Abstract BACKGROUND Brain biopsy is the gold standard for the diagnosis of primary central nervous system lymphoma (PCNSL). However, the biopsy procedure has a risk of complications, such as hemorrhage and seizure. We have reported that cerebrospinal fluid (CSF) interleukin-10 (IL-10), soluble IL-2 receptor (sIL-2R), and β2-microglobulin (β2-MG) are the useful diagnostic biomarkers for PCNSL. Recently, the C-X-C motif chemokine ligand 13 (CXCL13) has been reported to be another useful biomarker for the PCNSL. The aim of this study was to validate the diagnostic performance of the CSF CXCL13 and diagnostic algorithm based on the combination of these biomarkers. METHODS We retrospectively examined the CSF CXCL13 concentration, as well as IL-10, sIL-2R, and β2-MG, in a case-control study (n=230). We used logistic regression analyses to create diagnostic algorithms based on these CSF biomarkers. To examine the utility of the multivariate diagnostic algorithm, we conducted the prospective study and evaluated the accuracy of this algorithm.

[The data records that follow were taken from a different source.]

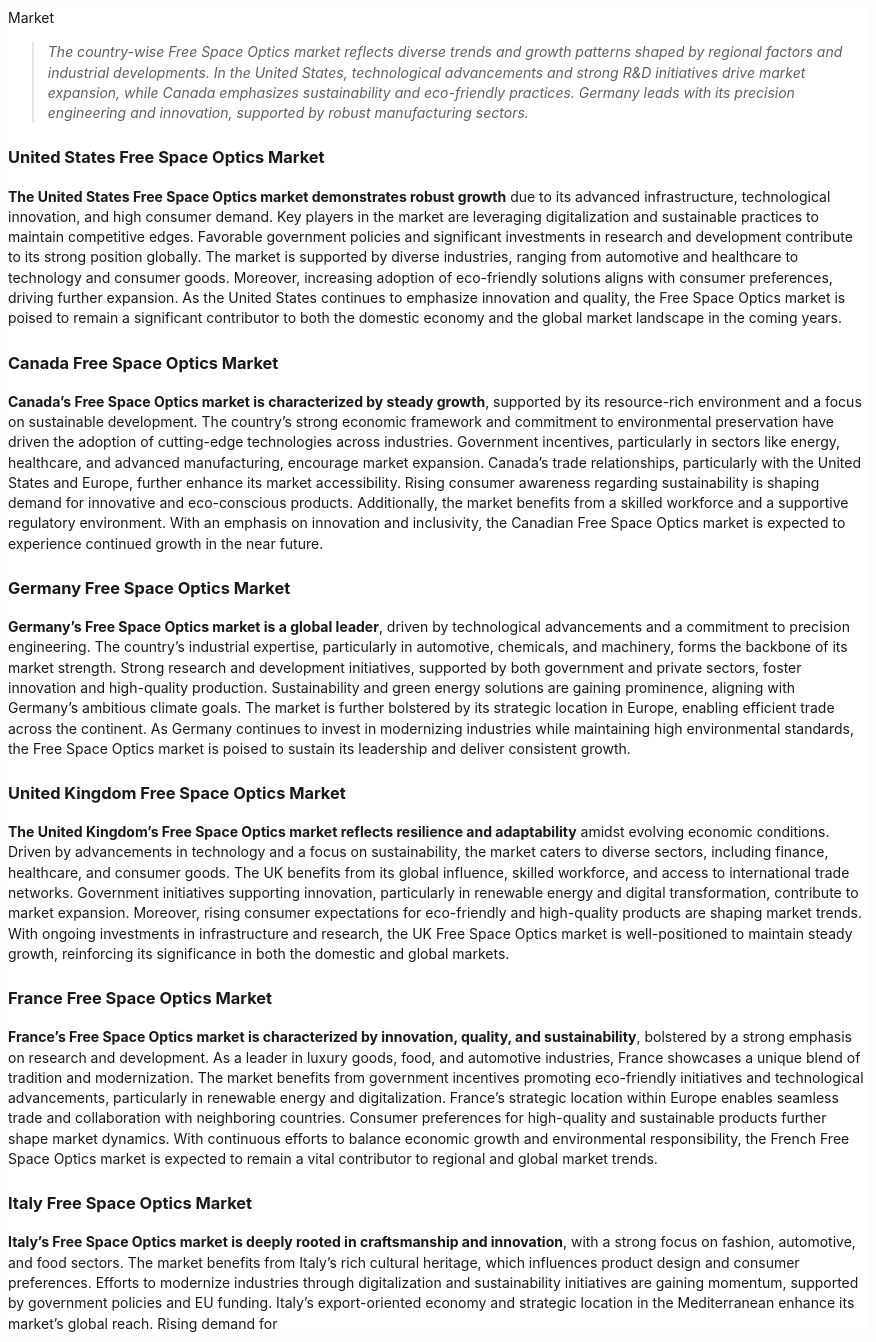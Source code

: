 Market<br /></span></h1><blockquote><p><em><span class="">The country-wise Free Space Optics market reflects diverse trends and growth patterns shaped by regional factors and industrial developments. In the United States, technological advancements and strong R&amp;D initiatives drive market expansion, while Canada emphasizes sustainability and eco-friendly practices. Germany leads with its precision engineering and innovation, supported by robust manufacturing sectors.</span></em></p></blockquote><h3><strong>United States Free Space Optics Market</strong></h3><p><strong>The United States Free Space Optics market demonstrates robust growth</strong> due to its advanced infrastructure, technological innovation, and high consumer demand. Key players in the market are leveraging digitalization and sustainable practices to maintain competitive edges. Favorable government policies and significant investments in research and development contribute to its strong position globally. The market is supported by diverse industries, ranging from automotive and healthcare to technology and consumer goods. Moreover, increasing adoption of eco-friendly solutions aligns with consumer preferences, driving further expansion. As the United States continues to emphasize innovation and quality, the Free Space Optics market is poised to remain a significant contributor to both the domestic economy and the global market landscape in the coming years.</p><h3><strong>Canada Free Space Optics Market</strong></h3><p><strong>Canada&rsquo;s Free Space Optics market is characterized by steady growth</strong>, supported by its resource-rich environment and a focus on sustainable development. The country&rsquo;s strong economic framework and commitment to environmental preservation have driven the adoption of cutting-edge technologies across industries. Government incentives, particularly in sectors like energy, healthcare, and advanced manufacturing, encourage market expansion. Canada&rsquo;s trade relationships, particularly with the United States and Europe, further enhance its market accessibility. Rising consumer awareness regarding sustainability is shaping demand for innovative and eco-conscious products. Additionally, the market benefits from a skilled workforce and a supportive regulatory environment. With an emphasis on innovation and inclusivity, the Canadian Free Space Optics market is expected to experience continued growth in the near future.</p><h3><strong>Germany Free Space Optics Market</strong></h3><p><strong>Germany&rsquo;s Free Space Optics market is a global leader</strong>, driven by technological advancements and a commitment to precision engineering. The country&rsquo;s industrial expertise, particularly in automotive, chemicals, and machinery, forms the backbone of its market strength. Strong research and development initiatives, supported by both government and private sectors, foster innovation and high-quality production. Sustainability and green energy solutions are gaining prominence, aligning with Germany&rsquo;s ambitious climate goals. The market is further bolstered by its strategic location in Europe, enabling efficient trade across the continent. As Germany continues to invest in modernizing industries while maintaining high environmental standards, the Free Space Optics market is poised to sustain its leadership and deliver consistent growth.</p><h3><strong>United Kingdom Free Space Optics Market</strong></h3><p><strong>The United Kingdom&rsquo;s Free Space Optics market reflects resilience and adaptability</strong> amidst evolving economic conditions. Driven by advancements in technology and a focus on sustainability, the market caters to diverse sectors, including finance, healthcare, and consumer goods. The UK benefits from its global influence, skilled workforce, and access to international trade networks. Government initiatives supporting innovation, particularly in renewable energy and digital transformation, contribute to market expansion. Moreover, rising consumer expectations for eco-friendly and high-quality products are shaping market trends. With ongoing investments in infrastructure and research, the UK Free Space Optics market is well-positioned to maintain steady growth, reinforcing its significance in both the domestic and global markets.</p><h3><strong>France Free Space Optics Market</strong></h3><p><strong>France&rsquo;s Free Space Optics market is characterized by innovation, quality, and sustainability</strong>, bolstered by a strong emphasis on research and development. As a leader in luxury goods, food, and automotive industries, France showcases a unique blend of tradition and modernization. The market benefits from government incentives promoting eco-friendly initiatives and technological advancements, particularly in renewable energy and digitalization. France&rsquo;s strategic location within Europe enables seamless trade and collaboration with neighboring countries. Consumer preferences for high-quality and sustainable products further shape market dynamics. With continuous efforts to balance economic growth and environmental responsibility, the French Free Space Optics market is expected to remain a vital contributor to regional and global market trends.</p><h3><strong>Italy Free Space Optics Market</strong></h3><p><strong>Italy&rsquo;s Free Space Optics market is deeply rooted in craftsmanship and innovation</strong>, with a strong focus on fashion, automotive, and food sectors. The market benefits from Italy&rsquo;s rich cultural heritage, which influences product design and consumer preferences. Efforts to modernize industries through digitalization and sustainability initiatives are gaining momentum, supported by government policies and EU funding. Italy&rsquo;s export-oriented economy and strategic location in the Mediterranean enhance its market&rsquo;s global reach. Rising demand for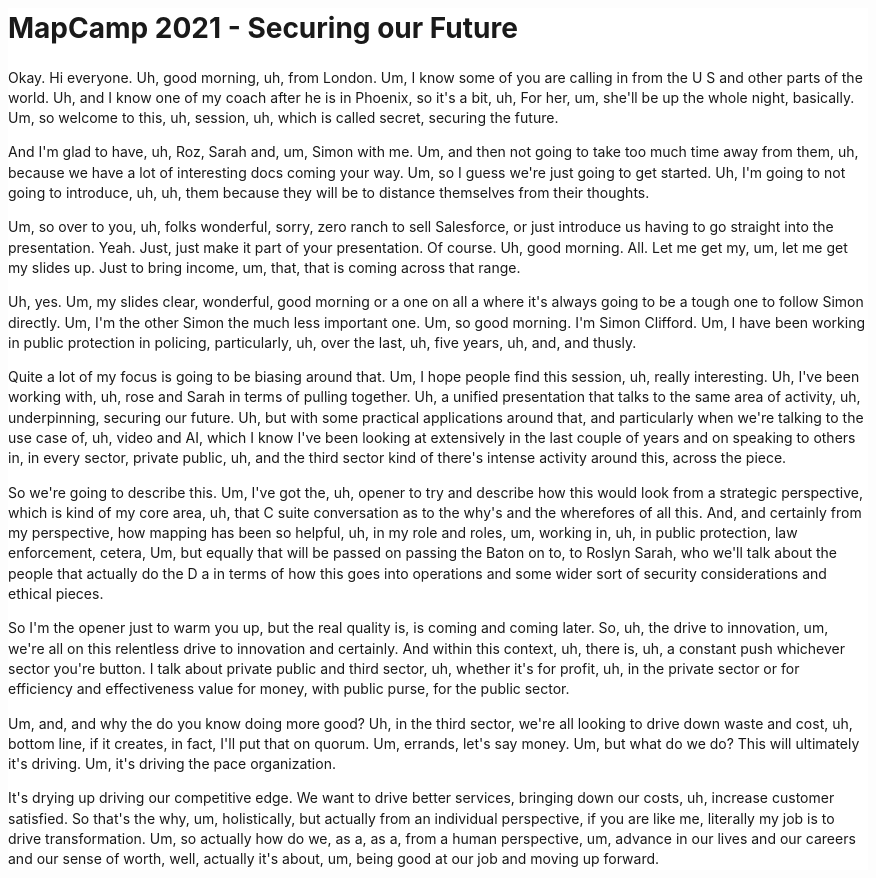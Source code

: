 # MapCamp 2021 - Securing our Future

Okay. Hi everyone. Uh, good morning, uh, from London. Um, I know some of you are calling in from the U S and other parts of the world. Uh, and I know one of my coach after he is in Phoenix, so it's a bit, uh, For her, um, she'll be up the whole night, basically. Um, so welcome to this, uh, session, uh, which is called secret, securing the future.

And I'm glad to have, uh, Roz, Sarah and, um, Simon with me. Um, and then not going to take too much time away from them, uh, because we have a lot of interesting docs coming your way. Um, so I guess we're just going to get started. Uh, I'm going to not going to introduce, uh, uh, them because they will be to distance themselves from their thoughts.

Um, so over to you, uh, folks wonderful, sorry, zero ranch to sell Salesforce, or just introduce us having to go straight into the presentation. Yeah. Just, just make it part of your presentation. Of course. Uh, good morning. All. Let me get my, um, let me get my slides up. Just to bring income, um, that, that is coming across that range.

Uh, yes. Um, my slides clear, wonderful, good morning or a one on all a where it's always going to be a tough one to follow Simon directly. Um, I'm the other Simon the much less important one. Um, so good morning. I'm Simon Clifford. Um, I have been working in public protection in policing, particularly, uh, over the last, uh, five years, uh, and, and thusly.

Quite a lot of my focus is going to be biasing around that. Um, I hope people find this session, uh, really interesting. Uh, I've been working with, uh, rose and Sarah in terms of pulling together. Uh, a unified presentation that talks to the same area of activity, uh, underpinning, securing our future. Uh, but with some practical applications around that, and particularly when we're talking to the use case of, uh, video and AI, which I know I've been looking at extensively in the last couple of years and on speaking to others in, in every sector, private public, uh, and the third sector kind of there's intense activity around this, across the piece.

So we're going to describe this. Um, I've got the, uh, opener to try and describe how this would look from a strategic perspective, which is kind of my core area, uh, that C suite conversation as to the why's and the wherefores of all this. And, and certainly from my perspective, how mapping has been so helpful, uh, in my role and roles, um, working in, uh, in public protection, law enforcement, cetera, Um, but equally that will be passed on passing the Baton on to, to Roslyn Sarah, who we'll talk about the people that actually do the D a in terms of how this goes into operations and some wider sort of security considerations and ethical pieces.

So I'm the opener just to warm you up, but the real quality is, is coming and coming later. So, uh, the drive to innovation, um, we're all on this relentless drive to innovation and certainly. And within this context, uh, there is, uh, a constant push whichever sector you're button. I talk about private public and third sector, uh, whether it's for profit, uh, in the private sector or for efficiency and effectiveness value for money, with public purse, for the public sector.

Um, and, and why the do you know doing more good? Uh, in the third sector, we're all looking to drive down waste and cost, uh, bottom line, if it creates, in fact, I'll put that on quorum. Um, errands, let's say money. Um, but what do we do? This will ultimately it's driving. Um, it's driving the pace organization.

It's drying up driving our competitive edge. We want to drive better services, bringing down our costs, uh, increase customer satisfied. So that's the why, um, holistically, but actually from an individual perspective, if you are like me, literally my job is to drive transformation. Um, so actually how do we, as a, as a, from a human perspective, um, advance in our lives and our careers and our sense of worth, well, actually it's about, um, being good at our job and moving up forward.
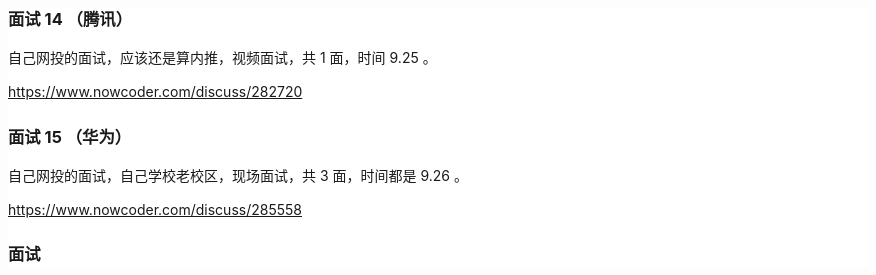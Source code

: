    </a>
  </span>
 </p>
 <h3>
  面试
  <span>
   14
  </span>
  （腾讯）
  <span>
  </span>
 </h3>
 <p>
  自己网投的面试，应该还是算内推，视频面试，共
  <span>
   1
  </span>
  面，时间
  <span>
   9.25
  </span>
  。
  <span>
  </span>
 </p>
 <p>
  <span>
   <a href="https://www.nowcoder.com/discuss/282720" target="_blank">
    https://www.nowcoder.com/discuss/282720
   </a>
  </span>
 </p>
 <h3>
  面试
  <span>
   15
  </span>
  （华为）
  <span>
  </span>
 </h3>
 <p>
  自己网投的面试，自己学校老校区，现场面试，共
  <span>
   3
  </span>
  面，时间都是
  <span>
   9.26
  </span>
  。
  <span>
  </span>
 </p>
 <p>
  <span>
   <a href="https://www.nowcoder.com/discuss/285558" target="_blank">
    https://www.nowcoder.com/discuss/285558
   </a>
  </span>
 </p>
 <h3>
  面试
  <span>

RESULTS In case-control study, we have demonstrated that CSF CXCL13 levels were significantly higher in the patients with PCNSL (area under the curve (AUC)=0.981). A total of 84 patients were enrolled in the prospective study. The multivariate diagnostic algorithm using CSF levels of CXCL13, IL-10, sIL-2R, and β2-MG demonstrated excellent diagnostic performance: positive predictive value was 89% and negative predictive value was 100%. Four markers’ combination (CXCL13 + IL-10 + β2-MG + sIL-2R) had the highest AUC (AUC=0.998). The misdiagnosis cases of the algorithm were only 3 cases; CNS Sjögren’s syndrome, histiocytic sarcoma, and glioblastoma. In addition, CSF CXCL13 levels were prognostic biomarkers in PCNSL patients. CONCLUSIONS Our study suggests that the algorithm based on 4 CSF biomarkers had excellent diagnostic performance in CNS lymphoma. However, this algorithm should be further validated in prospective cohort studies with larger numbers of patients.